Non si butta niente. Le vite “sovraccariche” dei gemelli Abraham e Shagra
In sala dal 14 dicembre (per Lab80 Film) “La poltrona del padre”, doc italo-americano di Antonio Tibaldi e Alex Lora. Una coppia di gemelli ebrei newyorkesi ossessionati dagli oggetti di famiglia che accumulano compulsivamente fino ad esserne travolti. Il film ci accompagna nello sgombero dell’appartamento, diventato il fortino dove i due anziani fratelli hanno compresso le loro solitudini. Da vedere…
In inglese viene chiamato Hoarding Disorder, pomposamente tradotto in italiano con disposofobia. In realtà, questo disturbo – che porta le persone ad accumulare roba in casa fino ad esserne travolte – ha molte sfumature e non solo quelle della fobia.
Vi indaga con felpata discrezione La poltrona del padre, il film documentario di Antonio Tibaldi e Alex Lora – in uscita il 14 dicembre sugli schermi- , riprendendo lo sgombero e le pulizie nella casa degli anziani Abraham e Shagra.
Per quanto stravagante possa apparire il tema trattato, la disposofia è in realtà un disturbo piuttosto diffuso in America, tanto da aver ispirato un paio di trasmissioni televisive molto seguite, e dove diventò famoso nella New York degli anni Quaranta il caso dei due fratelli Collyer, fatalmente stipati nella loro casa di tre piani. La cui vita, romanzata, è finita nel libro Homer & Langley di E.L. Doctorow, tradotto in Italia da Mondadori.
Il film documentario di Tibaldi e Lora sembra quasi ispirarsi alla lontana a quella storia, trapiantandola nel cuore di Brooklyn, tra una fila di ordinate villette in mattoncini, dove abitano i protagonisti. Dalla morte dei genitori, i due fratelli sono sprofondati nell’ossessione compulsiva del non buttare via nulla e vivono tra scatole, immondizia e gatti randagi che vanno e vengono.
Al cambiamento sono costretti dalla loro inquilina al piano di sopra, che minaccia di non pagare più l’affitto se non provvederanno a ripulire l’appartamento dal quale provengono maleodoranti vapori. Così, la cinepresa entra in punta di piedi e con i guanti come gli operatori sociali giunti in soccorso dei due fratelli, scandendo in sette tappe e un epilogo il riscatto dal caotico blob.

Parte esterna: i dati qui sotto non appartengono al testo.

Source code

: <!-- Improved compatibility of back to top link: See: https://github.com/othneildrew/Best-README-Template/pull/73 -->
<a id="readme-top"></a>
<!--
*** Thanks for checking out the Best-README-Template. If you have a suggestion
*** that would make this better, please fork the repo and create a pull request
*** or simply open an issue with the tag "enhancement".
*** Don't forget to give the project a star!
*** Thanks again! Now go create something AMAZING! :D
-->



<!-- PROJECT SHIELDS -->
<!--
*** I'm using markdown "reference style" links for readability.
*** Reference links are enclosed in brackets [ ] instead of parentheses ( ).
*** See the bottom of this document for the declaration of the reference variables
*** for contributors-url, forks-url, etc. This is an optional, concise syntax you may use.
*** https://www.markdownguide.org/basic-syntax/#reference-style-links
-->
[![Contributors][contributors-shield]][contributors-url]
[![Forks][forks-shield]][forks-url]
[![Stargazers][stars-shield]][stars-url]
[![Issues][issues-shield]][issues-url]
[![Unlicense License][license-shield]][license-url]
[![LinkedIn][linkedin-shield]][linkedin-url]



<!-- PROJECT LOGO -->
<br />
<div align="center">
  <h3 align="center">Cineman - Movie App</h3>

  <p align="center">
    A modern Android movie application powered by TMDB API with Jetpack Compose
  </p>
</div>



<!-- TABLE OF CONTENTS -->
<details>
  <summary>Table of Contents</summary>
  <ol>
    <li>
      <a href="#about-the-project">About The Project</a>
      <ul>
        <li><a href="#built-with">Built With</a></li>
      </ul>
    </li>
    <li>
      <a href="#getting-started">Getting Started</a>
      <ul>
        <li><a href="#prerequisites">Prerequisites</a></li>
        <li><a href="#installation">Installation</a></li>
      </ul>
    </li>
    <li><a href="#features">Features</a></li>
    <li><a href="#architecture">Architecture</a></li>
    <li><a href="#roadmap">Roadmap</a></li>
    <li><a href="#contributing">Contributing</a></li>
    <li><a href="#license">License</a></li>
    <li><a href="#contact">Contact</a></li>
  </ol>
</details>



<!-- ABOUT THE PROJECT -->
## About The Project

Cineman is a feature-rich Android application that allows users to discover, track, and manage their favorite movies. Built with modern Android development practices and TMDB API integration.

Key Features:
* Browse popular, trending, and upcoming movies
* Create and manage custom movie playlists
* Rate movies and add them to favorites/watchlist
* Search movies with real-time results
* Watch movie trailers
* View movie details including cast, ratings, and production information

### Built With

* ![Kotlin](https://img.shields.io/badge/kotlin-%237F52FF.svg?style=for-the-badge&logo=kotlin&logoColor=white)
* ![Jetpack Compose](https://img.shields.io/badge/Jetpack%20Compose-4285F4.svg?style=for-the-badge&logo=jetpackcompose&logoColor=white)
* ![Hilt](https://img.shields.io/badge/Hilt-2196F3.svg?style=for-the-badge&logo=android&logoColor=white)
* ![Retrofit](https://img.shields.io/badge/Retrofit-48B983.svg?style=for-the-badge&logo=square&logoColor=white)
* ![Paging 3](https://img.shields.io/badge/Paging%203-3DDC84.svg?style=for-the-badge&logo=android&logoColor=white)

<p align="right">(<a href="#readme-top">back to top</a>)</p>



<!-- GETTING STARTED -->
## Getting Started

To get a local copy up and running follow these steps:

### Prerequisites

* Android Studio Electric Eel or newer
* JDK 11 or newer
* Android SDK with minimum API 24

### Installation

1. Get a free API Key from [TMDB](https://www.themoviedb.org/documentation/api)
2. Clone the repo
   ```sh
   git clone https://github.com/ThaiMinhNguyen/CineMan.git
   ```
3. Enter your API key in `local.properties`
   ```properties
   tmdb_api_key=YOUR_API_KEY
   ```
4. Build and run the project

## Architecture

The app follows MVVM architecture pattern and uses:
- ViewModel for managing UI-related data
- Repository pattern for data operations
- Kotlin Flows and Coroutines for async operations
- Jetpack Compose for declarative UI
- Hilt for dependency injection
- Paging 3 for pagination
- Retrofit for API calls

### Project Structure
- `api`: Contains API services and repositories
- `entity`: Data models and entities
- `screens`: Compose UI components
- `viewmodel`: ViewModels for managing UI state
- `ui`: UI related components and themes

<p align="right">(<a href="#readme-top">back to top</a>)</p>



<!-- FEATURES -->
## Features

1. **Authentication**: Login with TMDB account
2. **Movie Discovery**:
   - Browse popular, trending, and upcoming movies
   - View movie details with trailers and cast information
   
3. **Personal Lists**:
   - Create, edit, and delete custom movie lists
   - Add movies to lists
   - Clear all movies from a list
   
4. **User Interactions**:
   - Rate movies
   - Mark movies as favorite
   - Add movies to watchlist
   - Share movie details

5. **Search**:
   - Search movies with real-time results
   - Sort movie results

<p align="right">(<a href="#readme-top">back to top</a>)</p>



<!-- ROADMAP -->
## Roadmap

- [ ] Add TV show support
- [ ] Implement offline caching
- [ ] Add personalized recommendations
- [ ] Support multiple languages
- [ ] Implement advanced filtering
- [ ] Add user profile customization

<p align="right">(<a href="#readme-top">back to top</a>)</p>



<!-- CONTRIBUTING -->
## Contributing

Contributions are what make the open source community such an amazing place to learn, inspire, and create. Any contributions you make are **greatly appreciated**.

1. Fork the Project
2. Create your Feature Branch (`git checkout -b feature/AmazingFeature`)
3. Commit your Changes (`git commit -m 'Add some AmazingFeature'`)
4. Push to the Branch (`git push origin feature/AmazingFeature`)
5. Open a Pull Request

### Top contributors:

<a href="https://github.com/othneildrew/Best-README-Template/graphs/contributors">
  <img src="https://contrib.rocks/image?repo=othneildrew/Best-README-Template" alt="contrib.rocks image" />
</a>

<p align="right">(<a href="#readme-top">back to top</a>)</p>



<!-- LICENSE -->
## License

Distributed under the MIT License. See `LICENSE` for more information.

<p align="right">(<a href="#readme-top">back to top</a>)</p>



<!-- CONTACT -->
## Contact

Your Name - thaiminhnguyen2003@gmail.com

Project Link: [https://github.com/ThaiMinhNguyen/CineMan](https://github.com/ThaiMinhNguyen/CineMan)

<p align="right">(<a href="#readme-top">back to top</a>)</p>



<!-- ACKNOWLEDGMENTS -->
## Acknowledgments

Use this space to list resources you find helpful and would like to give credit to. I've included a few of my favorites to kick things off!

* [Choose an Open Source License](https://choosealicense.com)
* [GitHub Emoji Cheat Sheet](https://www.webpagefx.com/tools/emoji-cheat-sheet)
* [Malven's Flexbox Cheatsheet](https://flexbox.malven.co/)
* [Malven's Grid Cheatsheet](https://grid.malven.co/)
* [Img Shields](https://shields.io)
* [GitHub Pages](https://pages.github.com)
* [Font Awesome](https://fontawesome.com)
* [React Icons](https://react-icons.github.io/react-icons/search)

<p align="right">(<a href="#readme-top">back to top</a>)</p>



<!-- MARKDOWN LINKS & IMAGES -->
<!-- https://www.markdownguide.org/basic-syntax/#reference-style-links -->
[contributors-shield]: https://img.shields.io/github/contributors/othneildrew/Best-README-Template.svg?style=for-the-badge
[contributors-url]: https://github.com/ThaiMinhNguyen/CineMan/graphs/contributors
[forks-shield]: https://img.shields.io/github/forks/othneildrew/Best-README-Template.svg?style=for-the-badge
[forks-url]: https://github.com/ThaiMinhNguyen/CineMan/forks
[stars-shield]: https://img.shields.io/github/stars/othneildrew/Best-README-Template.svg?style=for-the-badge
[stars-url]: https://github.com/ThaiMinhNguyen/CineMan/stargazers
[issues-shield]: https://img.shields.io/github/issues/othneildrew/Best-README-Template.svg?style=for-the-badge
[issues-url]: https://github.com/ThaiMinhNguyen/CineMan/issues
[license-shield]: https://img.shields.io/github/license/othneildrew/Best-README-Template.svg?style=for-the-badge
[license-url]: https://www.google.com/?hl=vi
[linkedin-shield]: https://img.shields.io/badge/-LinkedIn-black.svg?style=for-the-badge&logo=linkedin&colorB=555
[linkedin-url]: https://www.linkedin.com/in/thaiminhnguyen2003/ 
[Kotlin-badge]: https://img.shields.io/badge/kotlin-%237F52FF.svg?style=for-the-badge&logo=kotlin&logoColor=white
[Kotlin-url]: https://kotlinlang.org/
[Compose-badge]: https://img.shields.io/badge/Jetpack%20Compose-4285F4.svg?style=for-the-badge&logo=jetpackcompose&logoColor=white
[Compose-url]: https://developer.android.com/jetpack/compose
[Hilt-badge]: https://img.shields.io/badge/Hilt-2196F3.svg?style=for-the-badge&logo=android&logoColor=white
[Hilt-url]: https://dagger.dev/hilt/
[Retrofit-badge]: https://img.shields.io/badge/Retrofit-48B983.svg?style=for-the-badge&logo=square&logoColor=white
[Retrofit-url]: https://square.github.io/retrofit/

Il film è tutto in levare, non solo – materialmente – nel rimuovere tutte le scartoffie e la sporcizia, ma anche nel racconto della vita dei fratelli (due gemelli, che si specchiano l’uno nell’altrui debolezza, e un altro più giovane che risiede altrove), accennata per brevi, impercettibili segni.
L’immateriale presenza del padre, ebreo chassidico, che aleggia su una poltrona, ultima spiaggia dove sostare, probabilmente nel ricordo di una vita altra, forse più felice. Quella della madre, negli abiti ficcati alla rinfusa in un vecchio sacchetto di plastica. Qua e là le tracce carsiche di una fede ortodossa che affiora in un rotolo della sacra scrittura, nei libri ebraici che non possono essere buttati ma sepolti come da tradizione.
Nel loro “fortino” tracimante di robe, i due fratelli hanno compresso la loro solitudine, la diffidenza dal mondo, appena mitigata dalla mediazione felina (uno dei due convince l’altro a presentarsi agli operatori descrivendoli come persone sensibili e amanti dei gatti). Lo scavo tra i detriti della casa e dell’anima procede con delicatezza, brevi pause, domande per aiutare il distacco. Finché l’interno raggiunge un dignitoso equilibrio con l’esterno di mattoncini e il vecchio può conquistare il suo posto, assieme al gatto di turno, sulla poltrona del padre.
Una parabola breve (poco più di un’ora), sottovoce, che spunta come una piccola orchidea dalla palude dell’alienazione metropolitana.